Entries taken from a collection
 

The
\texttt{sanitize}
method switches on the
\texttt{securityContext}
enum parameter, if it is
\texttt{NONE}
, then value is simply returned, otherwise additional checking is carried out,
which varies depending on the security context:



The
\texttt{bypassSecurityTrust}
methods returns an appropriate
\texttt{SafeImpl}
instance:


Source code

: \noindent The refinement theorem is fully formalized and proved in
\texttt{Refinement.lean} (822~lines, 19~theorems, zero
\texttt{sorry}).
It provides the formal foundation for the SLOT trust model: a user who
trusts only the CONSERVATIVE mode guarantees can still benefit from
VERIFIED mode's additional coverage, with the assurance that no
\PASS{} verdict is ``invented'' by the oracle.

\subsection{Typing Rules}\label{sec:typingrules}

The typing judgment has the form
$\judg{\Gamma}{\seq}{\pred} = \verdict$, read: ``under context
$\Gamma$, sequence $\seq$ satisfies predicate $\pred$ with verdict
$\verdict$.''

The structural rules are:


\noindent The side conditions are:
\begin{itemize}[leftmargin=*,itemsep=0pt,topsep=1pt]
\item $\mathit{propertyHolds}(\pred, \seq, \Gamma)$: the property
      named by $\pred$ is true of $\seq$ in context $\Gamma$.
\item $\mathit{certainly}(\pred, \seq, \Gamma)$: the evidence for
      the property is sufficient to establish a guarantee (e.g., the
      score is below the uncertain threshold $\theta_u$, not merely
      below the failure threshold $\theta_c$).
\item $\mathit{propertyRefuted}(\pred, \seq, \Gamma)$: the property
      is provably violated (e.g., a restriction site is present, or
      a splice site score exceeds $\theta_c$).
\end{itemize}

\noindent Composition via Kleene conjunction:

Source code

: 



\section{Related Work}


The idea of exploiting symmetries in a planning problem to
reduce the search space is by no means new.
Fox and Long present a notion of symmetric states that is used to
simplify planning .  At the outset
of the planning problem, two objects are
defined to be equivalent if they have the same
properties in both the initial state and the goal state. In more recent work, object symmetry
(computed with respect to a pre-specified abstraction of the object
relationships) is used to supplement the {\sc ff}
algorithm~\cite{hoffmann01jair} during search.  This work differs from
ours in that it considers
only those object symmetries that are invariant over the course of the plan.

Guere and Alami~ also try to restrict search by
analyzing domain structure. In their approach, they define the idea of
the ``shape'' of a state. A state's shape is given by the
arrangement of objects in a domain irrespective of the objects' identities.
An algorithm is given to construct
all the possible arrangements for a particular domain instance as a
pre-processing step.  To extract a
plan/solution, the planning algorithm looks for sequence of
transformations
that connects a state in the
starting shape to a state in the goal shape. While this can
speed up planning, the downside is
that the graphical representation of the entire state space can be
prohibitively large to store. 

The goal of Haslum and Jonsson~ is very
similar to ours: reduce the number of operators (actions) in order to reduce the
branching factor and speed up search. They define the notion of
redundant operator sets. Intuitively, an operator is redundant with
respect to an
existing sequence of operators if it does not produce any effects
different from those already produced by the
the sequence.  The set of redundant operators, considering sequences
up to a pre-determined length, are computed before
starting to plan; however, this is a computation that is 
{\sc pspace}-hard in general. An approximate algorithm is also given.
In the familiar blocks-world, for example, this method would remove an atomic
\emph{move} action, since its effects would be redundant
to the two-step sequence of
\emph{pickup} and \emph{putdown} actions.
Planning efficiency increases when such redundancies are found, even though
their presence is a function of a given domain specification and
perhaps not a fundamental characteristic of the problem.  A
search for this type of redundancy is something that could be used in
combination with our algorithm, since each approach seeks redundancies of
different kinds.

## Problem
What you return must be the lines above that run from the line with "relationships) is used" to the line with "given by the", inclusive, each copied exactly.

## Output
relationships) is used to supplement the {\sc ff}
algorithm~\cite{hoffmann01jair} during search.  This work differs from
ours in that it considers
only those object symmetries that are invariant over the course of the plan.

Guere and Alami~ also try to restrict search by
analyzing domain structure. In their approach, they define the idea of
the ``shape'' of a state. A state's shape is given by the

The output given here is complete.